Learning From Data Problem Set 6

2023-11-02

1. [b]

On average, the smaller hypothesis set will have a higher bias term, which corresponds to deterministic noise. It is true, however, that the smaller hypothesis set would have a decrease in variance that overwhelms the increase in bias.

Use the following output for problems 2 - 6

❯ python3 hw6/regularization.py
E_in with no regularization:     0.02857142857142857
E_out with no regularization:    0.084
K = -3,  E_in = 0.028571        E_out = 0.080000
K = -2,  E_in = 0.028571        E_out = 0.084000
K = -1,  E_in = 0.028571        E_out = 0.056000
K = 0,   E_in = 0.000000        E_out = 0.092000
K = 1,   E_in = 0.057143        E_out = 0.124000
K = 2,   E_in = 0.200000        E_out = 0.228000
K = 3,   E_in = 0.371429        E_out = 0.436000

2. [a]

This is sort of the baseline performance.

3. [d]

Small regularization parameter $\lambda$ corresponds to a large $C$, which barely applies any regularization. So, we get similar results to baseline.

4. [e]

Too much regularization leads us to underfit the data and target.

5. [d]

This is just enough regularization.

6. [b]

When $k=-1$, we get an $E_{out}$ of around $0.056$.

7. [c]

$$ \begin{aligned} \mathcal{H}(10, 0, 3) &= w_0L_0 + w_1L_1 + w_2L_2 + 0 + \dots + 0 \\ \mathcal{H}(10, 0, 4) &= w_0L_0 + w_1L_1 + w_2L_2 + w_3L_3 + 0 + \dots + 0 \
\end{aligned} $$

The intersection of these sets will clearly just be the first 3 terms of $\mathcal{H}(10, 0, 3)$, which is the same as $\mathcal{H}_2$. The union of these is not $\mathcal{H}_4$ because that would require an $L_4$ term to survive, but it perishes in the union.

8. [d]

The operation $w_{ij}^{(l)}x_i^{(l-1)}$ is only used in forward propagation and does not appear in backpropagation.

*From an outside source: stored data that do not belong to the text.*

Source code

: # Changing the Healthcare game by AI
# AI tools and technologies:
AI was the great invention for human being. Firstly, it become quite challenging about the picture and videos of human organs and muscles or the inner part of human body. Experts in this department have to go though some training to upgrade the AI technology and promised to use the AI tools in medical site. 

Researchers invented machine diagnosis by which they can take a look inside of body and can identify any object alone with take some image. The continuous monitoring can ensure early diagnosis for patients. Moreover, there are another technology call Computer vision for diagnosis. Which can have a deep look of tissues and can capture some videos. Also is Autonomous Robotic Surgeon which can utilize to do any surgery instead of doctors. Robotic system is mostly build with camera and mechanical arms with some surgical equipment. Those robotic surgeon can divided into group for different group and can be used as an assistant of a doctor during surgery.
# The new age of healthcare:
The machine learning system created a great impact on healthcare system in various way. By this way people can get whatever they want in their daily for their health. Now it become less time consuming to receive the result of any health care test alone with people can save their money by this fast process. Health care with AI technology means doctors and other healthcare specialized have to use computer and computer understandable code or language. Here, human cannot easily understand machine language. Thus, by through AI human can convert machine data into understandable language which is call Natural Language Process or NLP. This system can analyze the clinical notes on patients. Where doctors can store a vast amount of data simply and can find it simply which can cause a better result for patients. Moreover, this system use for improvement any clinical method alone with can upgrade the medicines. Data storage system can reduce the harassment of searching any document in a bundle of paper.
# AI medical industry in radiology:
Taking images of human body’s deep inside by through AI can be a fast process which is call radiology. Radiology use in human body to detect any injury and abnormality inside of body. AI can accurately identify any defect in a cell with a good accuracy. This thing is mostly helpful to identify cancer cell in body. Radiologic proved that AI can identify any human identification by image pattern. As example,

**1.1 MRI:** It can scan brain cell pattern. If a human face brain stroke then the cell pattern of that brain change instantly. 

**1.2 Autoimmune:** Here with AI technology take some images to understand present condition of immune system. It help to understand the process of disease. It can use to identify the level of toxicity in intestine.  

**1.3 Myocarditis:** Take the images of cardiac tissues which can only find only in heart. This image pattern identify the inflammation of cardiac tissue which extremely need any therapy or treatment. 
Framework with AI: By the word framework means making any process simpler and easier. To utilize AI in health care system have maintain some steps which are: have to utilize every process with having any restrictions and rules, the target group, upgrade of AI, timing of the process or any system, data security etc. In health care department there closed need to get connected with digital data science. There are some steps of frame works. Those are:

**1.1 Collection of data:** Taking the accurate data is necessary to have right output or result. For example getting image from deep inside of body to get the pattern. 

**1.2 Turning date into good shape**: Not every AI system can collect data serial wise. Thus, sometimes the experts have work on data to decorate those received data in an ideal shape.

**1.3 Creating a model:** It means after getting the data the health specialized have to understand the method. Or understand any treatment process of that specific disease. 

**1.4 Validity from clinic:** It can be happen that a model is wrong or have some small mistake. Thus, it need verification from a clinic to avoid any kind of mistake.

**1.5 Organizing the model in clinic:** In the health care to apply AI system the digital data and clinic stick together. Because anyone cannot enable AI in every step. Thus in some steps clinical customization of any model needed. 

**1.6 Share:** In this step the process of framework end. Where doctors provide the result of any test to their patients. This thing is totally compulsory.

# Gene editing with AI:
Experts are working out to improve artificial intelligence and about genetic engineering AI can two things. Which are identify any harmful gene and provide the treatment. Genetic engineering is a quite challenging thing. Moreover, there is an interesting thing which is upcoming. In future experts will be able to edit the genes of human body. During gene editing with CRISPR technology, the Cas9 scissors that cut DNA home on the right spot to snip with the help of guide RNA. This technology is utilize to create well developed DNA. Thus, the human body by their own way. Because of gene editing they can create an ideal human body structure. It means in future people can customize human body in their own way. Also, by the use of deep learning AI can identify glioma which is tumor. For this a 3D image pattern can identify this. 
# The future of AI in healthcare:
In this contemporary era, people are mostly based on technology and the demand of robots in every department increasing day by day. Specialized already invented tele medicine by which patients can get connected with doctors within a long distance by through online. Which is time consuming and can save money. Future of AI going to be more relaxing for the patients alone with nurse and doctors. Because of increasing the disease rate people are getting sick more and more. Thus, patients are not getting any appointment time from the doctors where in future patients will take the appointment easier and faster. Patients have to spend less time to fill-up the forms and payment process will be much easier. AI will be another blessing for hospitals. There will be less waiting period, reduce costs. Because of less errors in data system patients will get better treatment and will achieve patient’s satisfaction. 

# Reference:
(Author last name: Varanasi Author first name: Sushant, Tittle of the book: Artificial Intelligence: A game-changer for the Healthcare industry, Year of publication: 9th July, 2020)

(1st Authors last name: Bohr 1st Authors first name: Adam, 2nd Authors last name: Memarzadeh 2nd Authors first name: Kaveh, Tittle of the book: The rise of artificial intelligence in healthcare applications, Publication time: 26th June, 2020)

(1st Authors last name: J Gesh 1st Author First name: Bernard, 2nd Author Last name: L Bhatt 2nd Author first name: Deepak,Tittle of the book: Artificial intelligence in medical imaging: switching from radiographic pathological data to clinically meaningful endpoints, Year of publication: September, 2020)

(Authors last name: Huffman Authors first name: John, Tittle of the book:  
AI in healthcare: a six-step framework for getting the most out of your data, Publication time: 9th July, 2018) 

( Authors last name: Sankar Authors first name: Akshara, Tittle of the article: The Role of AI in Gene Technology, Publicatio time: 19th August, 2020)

There are $22$ total unique weights in this network and each will be updated during backpropagation. The $w_{ij}^{(l)}\delta_j^{(l)}$ term is used to get $\delta_i^{(l-1)}$ while $x_i^{(l-1)}\delta_j^{(l)}$ terms are used in the weight update step of SGD.

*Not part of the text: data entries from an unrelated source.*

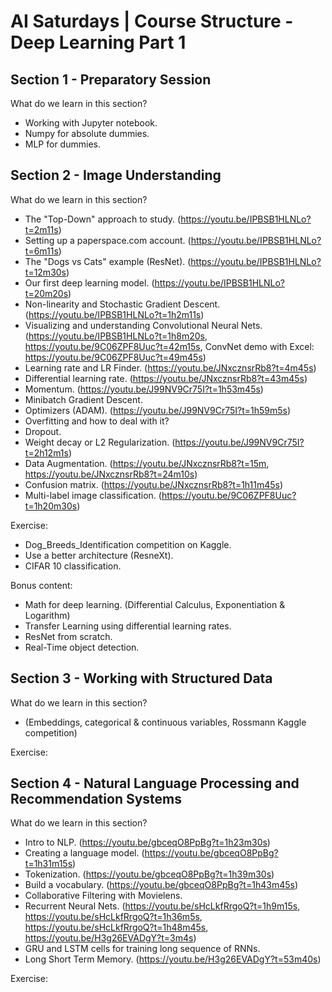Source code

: # AI Saturdays | Course Structure - Deep Learning Part 1

## Section 1 - Preparatory Session

What do we learn in this section?
- Working with Jupyter notebook.
- Numpy for absolute dummies.
- MLP for dummies.

## Section 2 - Image Understanding

What do we learn in this section?
- The "Top-Down" approach to study. (https://youtu.be/IPBSB1HLNLo?t=2m11s)
- Setting up a paperspace.com account. (https://youtu.be/IPBSB1HLNLo?t=6m11s)
- The "Dogs vs Cats" example (ResNet). (https://youtu.be/IPBSB1HLNLo?t=12m30s)
- Our first deep learning model. (https://youtu.be/IPBSB1HLNLo?t=20m20s)
- Non-linearity and Stochastic Gradient Descent. (https://youtu.be/IPBSB1HLNLo?t=1h2m11s)
- Visualizing and understanding Convolutional Neural Nets. (https://youtu.be/IPBSB1HLNLo?t=1h8m20s, https://youtu.be/9C06ZPF8Uuc?t=42m15s, ConvNet demo with Excel: https://youtu.be/9C06ZPF8Uuc?t=49m45s)
- Learning rate and LR Finder. (https://youtu.be/JNxcznsrRb8?t=4m45s)
- Differential learning rate. (https://youtu.be/JNxcznsrRb8?t=43m45s)
- Momentum. (https://youtu.be/J99NV9Cr75I?t=1h53m45s)
- Minibatch Gradient Descent.
- Optimizers (ADAM). (https://youtu.be/J99NV9Cr75I?t=1h59m5s)
- Overfitting and how to deal with it?
- Dropout.
- Weight decay or L2 Regularization. (https://youtu.be/J99NV9Cr75I?t=2h12m1s)
- Data Augmentation. (https://youtu.be/JNxcznsrRb8?t=15m, https://youtu.be/JNxcznsrRb8?t=24m10s)
- Confusion matrix. (https://youtu.be/JNxcznsrRb8?t=1h11m45s)
- Multi-label image classification. (https://youtu.be/9C06ZPF8Uuc?t=1h20m30s)

Exercise:
- Dog_Breeds_Identification competition on Kaggle.
- Use a better architecture (ResneXt).
- CIFAR 10 classification.

Bonus content:
- Math for deep learning. (Differential Calculus, Exponentiation & Logarithm)
- Transfer Learning using differential learning rates.
- ResNet from scratch.
- Real-Time object detection.

## Section 3 - Working with Structured Data

What do we learn in this section?
- (Embeddings, categorical & continuous variables, Rossmann Kaggle competition)

Exercise:

## Section 4 - Natural Language Processing and Recommendation Systems

What do we learn in this section?
- Intro to NLP. (https://youtu.be/gbceqO8PpBg?t=1h23m30s)
- Creating a language model. (https://youtu.be/gbceqO8PpBg?t=1h31m15s)
- Tokenization. (https://youtu.be/gbceqO8PpBg?t=1h39m30s)
- Build a vocabulary. (https://youtu.be/gbceqO8PpBg?t=1h43m45s)
- Collaborative Filtering with Movielens.
- Recurrent Neural Nets. (https://youtu.be/sHcLkfRrgoQ?t=1h9m15s, https://youtu.be/sHcLkfRrgoQ?t=1h36m5s, https://youtu.be/sHcLkfRrgoQ?t=1h48m45s, https://youtu.be/H3g26EVADgY?t=3m4s)
- GRU and LSTM cells for training long sequence of RNNs.
- Long Short Term Memory. (https://youtu.be/H3g26EVADgY?t=53m40s)

Exercise:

There are $22$ weights and $2$ types of operations of interest, so we would see $44$ of these operations.

9. [a]

We can achieve the minimum number of weights, or connections, by making each hidden layer have a single dimension. This would result in $10$ weights between the input layer and the first hidden layer, with $36$ weights from the first hidden layer to the final output layer.

10. [e]

If laying all the units in a line yields the minimum, surely the opposite would give us the maximum right? Not exactly. If we have one hidden layer with $36$ units, then we get $$ 10 \times 35 + 36 \times 1 = 350 + 36 = 386 \textrm{ weights} $$

which is far from what we can get with two hidden layers, each with $18$ units each

$$ 10 \times 17 + 18 \times 17 + 18 \times 1 = 170 + 306 + 18 = 494 \textrm{ weights} $$

So, I brute forced from two layers and reached $510$ with $22$ units in the first hidden layer and $14$ in the second

$$ 10\times21 + 22\times13 + 14 = 210 + 286 + 14 = 510 \textrm{ weights} $$

Note that the bias term has no weights going into it.

I have no idea how to do this analytically with optimization. Luckily, $510$ is the largest answer choice and using quadratic programming we get the following solution:

❯ python3 hw6/edges.py
L1 =  22
L2 =  14
Z =  510

Though we get kind of lucky here because this is non linear quadratic programming applied to a linear quadratic programming problem.